The Gun and the Pulpit (1974 TV Movie)
8/10
Marjoe Gortner excels in this hugely enjoyable made-for-TV Western
15 December 2006
Warning: Spoilers
Former real life child evangelist Marjoe Gortner gives a solid and engaging performance as Ernie Parsons, a shrewd gunslinger who's forced to assume the identity of a dead minister in order to elude being captured by an angry posse. Parsons winds up in a dusty little hamlet where the cowed townspeople are under the cruel reign of evil powerful despot Mr. Ross (a wonderfully wicked David Huddleston). Director Daniel Petrie, working from a clever and witty script by William Bowers, keeps the offbeat narrative lively and engrossing throughout.

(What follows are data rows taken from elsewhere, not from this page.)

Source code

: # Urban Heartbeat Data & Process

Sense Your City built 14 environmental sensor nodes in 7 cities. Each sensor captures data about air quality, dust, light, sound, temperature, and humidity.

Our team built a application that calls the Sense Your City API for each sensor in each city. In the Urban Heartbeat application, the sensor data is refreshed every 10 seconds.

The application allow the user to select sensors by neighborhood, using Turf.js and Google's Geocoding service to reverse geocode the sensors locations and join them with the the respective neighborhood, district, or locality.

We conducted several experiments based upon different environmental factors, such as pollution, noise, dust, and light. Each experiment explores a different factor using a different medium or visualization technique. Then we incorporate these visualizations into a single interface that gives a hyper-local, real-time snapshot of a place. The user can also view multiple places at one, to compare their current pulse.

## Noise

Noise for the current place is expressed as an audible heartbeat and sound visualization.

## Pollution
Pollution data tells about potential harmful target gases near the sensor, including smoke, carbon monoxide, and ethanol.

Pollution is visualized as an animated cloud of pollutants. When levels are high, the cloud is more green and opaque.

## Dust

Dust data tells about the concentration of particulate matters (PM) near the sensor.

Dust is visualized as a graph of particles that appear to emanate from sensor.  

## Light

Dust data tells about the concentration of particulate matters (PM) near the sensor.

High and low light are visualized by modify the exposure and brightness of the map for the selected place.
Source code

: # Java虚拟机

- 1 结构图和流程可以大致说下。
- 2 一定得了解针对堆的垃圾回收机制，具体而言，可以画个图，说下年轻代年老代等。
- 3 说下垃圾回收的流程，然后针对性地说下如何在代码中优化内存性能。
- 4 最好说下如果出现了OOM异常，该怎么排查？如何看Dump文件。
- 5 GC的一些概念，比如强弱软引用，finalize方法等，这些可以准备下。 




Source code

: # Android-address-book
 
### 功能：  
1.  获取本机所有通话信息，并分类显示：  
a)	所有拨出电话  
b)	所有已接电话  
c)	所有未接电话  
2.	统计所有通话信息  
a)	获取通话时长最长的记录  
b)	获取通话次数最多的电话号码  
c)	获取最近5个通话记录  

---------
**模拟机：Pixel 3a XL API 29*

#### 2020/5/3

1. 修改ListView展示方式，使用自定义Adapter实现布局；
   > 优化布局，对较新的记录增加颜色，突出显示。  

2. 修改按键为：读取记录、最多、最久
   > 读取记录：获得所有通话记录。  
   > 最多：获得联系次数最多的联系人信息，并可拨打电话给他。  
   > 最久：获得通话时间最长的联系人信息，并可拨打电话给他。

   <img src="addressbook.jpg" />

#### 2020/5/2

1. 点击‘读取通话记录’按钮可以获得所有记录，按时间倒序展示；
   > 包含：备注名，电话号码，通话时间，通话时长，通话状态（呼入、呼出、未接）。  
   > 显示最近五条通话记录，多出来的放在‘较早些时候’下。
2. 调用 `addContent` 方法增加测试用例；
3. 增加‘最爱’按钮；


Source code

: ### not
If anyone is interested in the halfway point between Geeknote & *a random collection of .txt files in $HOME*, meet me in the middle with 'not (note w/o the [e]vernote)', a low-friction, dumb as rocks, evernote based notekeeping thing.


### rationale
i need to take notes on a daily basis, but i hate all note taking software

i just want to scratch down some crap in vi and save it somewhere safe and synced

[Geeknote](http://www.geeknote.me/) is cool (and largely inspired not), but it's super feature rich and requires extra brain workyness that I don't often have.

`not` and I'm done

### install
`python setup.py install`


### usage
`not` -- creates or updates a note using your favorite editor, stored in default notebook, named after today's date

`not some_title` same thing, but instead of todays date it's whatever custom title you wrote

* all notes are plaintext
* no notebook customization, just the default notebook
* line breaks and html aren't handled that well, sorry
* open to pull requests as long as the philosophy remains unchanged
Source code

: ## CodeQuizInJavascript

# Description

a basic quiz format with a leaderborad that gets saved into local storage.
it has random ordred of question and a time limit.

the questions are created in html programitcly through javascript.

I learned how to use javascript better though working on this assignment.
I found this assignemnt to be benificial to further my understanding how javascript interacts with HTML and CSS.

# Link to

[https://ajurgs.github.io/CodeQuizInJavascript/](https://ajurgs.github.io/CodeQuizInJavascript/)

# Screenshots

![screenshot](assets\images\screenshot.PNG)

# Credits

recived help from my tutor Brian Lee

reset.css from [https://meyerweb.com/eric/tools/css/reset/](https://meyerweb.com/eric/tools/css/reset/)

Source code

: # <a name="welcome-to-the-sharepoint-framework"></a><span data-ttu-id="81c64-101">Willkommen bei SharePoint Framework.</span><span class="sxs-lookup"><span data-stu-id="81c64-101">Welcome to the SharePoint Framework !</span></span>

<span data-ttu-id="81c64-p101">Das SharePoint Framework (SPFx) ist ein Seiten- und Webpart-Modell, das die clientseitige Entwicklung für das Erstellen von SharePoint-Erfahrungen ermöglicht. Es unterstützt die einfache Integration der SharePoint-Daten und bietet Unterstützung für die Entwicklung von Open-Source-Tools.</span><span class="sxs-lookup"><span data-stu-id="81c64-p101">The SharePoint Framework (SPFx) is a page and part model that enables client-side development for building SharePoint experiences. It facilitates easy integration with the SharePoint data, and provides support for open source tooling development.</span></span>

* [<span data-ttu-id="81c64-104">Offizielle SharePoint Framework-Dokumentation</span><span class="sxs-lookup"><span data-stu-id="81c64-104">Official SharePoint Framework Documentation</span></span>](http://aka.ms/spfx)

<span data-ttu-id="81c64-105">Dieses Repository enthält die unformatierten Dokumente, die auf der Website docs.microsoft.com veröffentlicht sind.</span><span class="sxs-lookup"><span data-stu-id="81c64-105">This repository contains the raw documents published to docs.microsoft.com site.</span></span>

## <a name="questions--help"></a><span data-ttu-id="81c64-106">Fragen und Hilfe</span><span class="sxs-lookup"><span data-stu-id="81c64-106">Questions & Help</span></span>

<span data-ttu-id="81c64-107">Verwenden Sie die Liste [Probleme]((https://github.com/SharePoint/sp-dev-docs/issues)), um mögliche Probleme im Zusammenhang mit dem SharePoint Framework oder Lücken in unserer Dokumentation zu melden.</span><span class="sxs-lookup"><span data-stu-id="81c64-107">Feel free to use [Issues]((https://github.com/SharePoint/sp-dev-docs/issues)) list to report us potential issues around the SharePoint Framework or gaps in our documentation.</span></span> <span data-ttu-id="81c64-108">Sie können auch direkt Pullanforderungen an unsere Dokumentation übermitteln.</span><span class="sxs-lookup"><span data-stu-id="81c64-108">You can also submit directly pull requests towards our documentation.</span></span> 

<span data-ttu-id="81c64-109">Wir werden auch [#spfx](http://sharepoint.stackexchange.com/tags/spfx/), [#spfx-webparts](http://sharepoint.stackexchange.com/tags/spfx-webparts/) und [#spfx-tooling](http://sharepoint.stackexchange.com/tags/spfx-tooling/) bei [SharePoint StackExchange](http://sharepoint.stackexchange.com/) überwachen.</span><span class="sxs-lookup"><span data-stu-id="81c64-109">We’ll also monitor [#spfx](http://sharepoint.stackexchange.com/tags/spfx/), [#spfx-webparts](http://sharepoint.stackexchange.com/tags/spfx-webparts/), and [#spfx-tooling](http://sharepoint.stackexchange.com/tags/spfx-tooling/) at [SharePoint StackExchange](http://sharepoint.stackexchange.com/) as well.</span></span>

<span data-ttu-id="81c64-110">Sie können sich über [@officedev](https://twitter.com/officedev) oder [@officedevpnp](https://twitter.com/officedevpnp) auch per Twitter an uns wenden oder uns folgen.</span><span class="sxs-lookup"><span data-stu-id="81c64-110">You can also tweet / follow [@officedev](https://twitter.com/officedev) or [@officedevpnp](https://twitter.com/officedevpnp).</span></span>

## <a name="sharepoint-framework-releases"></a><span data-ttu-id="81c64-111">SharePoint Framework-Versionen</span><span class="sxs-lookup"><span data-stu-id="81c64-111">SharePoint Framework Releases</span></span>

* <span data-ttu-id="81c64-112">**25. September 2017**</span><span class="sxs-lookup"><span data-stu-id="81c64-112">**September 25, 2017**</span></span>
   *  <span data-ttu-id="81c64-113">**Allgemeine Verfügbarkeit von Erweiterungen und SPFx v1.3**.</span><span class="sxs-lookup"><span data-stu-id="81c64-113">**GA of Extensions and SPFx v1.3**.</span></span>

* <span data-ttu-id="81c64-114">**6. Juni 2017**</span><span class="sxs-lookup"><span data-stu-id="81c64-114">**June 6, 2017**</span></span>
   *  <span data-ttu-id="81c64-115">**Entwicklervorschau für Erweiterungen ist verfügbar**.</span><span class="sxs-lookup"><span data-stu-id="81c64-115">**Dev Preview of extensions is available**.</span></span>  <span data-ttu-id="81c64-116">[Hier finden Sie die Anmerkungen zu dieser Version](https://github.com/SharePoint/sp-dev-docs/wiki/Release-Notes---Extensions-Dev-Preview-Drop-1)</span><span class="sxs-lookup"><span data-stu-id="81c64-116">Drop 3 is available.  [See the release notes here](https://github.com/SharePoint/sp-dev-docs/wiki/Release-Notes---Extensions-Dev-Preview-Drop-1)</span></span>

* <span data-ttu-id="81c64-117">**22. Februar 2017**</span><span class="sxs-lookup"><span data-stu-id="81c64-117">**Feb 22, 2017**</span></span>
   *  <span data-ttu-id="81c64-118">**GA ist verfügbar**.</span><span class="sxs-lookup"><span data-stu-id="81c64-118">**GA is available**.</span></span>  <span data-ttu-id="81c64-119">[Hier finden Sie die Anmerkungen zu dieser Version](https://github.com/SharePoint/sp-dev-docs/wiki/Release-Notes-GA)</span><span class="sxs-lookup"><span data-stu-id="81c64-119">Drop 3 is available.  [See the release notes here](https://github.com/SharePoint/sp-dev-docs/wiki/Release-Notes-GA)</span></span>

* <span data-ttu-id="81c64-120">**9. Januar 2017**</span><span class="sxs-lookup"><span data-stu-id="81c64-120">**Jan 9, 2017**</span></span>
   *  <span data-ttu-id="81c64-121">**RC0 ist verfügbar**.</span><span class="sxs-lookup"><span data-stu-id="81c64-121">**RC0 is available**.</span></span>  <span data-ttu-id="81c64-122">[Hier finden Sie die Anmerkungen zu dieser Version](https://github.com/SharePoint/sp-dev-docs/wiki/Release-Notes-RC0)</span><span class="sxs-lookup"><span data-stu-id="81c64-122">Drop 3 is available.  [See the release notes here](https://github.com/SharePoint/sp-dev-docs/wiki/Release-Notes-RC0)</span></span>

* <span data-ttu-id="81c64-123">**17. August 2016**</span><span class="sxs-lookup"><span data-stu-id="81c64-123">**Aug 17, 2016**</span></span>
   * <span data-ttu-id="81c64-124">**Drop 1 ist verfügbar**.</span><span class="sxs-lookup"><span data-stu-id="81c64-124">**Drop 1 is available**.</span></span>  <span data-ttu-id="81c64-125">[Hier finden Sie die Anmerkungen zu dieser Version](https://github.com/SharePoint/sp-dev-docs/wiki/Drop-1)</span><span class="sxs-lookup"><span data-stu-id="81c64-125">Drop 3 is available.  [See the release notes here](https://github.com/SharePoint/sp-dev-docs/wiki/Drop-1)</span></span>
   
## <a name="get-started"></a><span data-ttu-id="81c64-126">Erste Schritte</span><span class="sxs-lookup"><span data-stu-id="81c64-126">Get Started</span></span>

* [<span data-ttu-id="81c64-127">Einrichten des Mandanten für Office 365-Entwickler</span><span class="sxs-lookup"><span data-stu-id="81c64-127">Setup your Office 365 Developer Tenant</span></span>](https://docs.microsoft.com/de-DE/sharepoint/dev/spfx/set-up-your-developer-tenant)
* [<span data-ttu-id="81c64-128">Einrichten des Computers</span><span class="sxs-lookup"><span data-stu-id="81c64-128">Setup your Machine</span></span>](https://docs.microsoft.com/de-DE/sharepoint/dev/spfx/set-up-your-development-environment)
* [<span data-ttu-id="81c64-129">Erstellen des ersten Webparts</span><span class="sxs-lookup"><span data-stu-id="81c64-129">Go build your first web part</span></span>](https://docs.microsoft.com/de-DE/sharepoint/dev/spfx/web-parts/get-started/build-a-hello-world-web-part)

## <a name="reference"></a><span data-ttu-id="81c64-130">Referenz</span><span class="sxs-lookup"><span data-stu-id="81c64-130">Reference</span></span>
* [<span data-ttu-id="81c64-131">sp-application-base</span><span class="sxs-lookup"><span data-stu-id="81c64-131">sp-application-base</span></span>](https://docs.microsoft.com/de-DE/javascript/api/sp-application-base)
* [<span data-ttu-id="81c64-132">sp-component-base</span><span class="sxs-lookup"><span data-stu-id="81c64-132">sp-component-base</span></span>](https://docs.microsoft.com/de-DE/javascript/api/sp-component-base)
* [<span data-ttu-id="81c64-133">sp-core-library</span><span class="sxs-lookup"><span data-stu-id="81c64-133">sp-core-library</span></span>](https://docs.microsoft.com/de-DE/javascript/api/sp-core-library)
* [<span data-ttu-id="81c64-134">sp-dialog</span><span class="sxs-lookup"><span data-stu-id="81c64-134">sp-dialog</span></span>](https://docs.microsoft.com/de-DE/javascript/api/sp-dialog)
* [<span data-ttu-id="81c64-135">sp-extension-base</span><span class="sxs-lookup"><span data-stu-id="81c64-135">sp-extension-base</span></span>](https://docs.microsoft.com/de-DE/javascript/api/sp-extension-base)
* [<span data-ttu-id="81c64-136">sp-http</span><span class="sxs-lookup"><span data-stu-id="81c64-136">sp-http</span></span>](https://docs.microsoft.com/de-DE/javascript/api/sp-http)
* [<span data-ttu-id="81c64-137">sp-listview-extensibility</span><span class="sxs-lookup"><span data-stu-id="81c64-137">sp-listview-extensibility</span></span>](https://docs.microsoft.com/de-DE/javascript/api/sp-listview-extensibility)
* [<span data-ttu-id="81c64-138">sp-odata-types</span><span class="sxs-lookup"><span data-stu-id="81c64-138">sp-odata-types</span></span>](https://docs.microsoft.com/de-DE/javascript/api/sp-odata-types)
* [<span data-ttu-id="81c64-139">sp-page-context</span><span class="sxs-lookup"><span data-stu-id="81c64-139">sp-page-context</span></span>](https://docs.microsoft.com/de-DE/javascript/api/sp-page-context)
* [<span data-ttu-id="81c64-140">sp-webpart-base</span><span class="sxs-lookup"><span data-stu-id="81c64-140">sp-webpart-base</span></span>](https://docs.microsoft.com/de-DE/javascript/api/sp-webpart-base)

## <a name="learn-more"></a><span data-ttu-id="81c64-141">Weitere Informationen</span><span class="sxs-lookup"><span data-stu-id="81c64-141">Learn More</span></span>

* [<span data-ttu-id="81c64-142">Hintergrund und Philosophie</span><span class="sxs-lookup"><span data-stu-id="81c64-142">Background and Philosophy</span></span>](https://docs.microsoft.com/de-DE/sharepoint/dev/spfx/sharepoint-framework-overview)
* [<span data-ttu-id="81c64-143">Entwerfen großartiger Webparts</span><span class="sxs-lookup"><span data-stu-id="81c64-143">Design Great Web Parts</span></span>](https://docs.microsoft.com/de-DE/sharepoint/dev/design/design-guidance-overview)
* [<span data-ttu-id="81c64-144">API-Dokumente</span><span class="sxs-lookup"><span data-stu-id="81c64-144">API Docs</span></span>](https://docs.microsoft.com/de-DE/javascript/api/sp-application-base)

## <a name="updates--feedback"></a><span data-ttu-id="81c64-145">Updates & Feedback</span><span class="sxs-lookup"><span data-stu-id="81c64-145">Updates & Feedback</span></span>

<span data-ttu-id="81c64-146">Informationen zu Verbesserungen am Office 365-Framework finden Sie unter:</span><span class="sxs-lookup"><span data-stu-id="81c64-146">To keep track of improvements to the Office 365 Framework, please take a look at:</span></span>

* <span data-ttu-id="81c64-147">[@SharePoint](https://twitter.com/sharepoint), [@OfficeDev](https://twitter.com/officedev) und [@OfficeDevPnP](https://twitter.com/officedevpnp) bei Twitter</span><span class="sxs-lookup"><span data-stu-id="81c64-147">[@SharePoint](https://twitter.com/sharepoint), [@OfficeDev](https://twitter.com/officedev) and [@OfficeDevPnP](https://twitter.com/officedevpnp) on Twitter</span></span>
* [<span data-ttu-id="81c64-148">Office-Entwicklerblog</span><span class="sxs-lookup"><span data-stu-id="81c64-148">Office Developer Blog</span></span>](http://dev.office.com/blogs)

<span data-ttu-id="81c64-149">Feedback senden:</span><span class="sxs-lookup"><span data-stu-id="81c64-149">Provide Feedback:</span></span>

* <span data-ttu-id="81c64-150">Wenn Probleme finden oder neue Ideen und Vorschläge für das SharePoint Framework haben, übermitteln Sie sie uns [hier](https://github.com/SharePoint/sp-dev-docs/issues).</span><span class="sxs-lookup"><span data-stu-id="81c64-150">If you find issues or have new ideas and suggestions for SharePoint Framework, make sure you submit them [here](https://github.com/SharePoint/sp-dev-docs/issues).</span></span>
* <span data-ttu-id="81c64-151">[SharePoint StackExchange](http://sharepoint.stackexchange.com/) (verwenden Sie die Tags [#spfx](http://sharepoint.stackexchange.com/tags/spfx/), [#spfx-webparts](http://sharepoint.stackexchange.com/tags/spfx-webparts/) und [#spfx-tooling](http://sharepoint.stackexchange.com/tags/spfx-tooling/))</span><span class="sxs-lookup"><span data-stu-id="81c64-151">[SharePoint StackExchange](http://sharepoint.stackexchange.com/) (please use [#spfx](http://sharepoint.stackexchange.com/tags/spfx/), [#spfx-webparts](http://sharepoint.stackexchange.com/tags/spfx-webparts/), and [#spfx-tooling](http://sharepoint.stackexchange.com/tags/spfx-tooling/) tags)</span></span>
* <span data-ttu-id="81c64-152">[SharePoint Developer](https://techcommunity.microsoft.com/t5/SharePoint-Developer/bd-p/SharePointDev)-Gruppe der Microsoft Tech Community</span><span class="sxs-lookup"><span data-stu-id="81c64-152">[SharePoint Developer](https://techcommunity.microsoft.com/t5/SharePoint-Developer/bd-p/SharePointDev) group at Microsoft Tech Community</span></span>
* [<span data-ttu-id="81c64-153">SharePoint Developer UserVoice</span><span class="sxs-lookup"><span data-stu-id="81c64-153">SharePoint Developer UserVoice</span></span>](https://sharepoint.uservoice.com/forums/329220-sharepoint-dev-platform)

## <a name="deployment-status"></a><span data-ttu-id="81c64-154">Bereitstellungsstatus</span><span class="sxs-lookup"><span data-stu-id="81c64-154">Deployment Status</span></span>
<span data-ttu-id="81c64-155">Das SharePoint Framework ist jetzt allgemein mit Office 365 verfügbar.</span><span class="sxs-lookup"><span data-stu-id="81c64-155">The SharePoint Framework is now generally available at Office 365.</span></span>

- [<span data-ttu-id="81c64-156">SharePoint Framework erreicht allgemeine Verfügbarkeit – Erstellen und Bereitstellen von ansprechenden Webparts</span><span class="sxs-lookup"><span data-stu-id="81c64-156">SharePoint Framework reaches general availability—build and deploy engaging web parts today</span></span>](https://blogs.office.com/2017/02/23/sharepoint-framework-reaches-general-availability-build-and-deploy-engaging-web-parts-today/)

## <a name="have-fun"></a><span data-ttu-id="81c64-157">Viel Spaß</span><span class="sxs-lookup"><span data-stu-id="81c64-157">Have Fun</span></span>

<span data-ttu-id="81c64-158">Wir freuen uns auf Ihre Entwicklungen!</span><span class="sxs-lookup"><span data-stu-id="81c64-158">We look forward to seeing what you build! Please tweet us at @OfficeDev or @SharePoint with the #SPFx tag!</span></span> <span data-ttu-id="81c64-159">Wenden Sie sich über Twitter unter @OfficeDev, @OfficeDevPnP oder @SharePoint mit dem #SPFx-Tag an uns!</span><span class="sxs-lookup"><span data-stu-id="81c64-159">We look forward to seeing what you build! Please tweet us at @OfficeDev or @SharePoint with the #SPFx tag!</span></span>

Richard C. Glouner's handsome, agile photography, George Aliceson Tipton's rousing, flavorsome score and several exciting gunfights are all likewise up to par. The bang-up cast constitutes as another major plus: Estelle Parsons as a feisty widow, Pamela Sue Martin as Parson's sweet pretty young thing daughter, Slim Pickens as a rascally old coot, Geoffrey Lewis as a formidable rival gunfighter, Jon Lormer as the local undertaker, and Jeff Corey as the ornery posse leader are all uniformly excellent. A really fun and satisfying little made-for-TV sagebrush flick.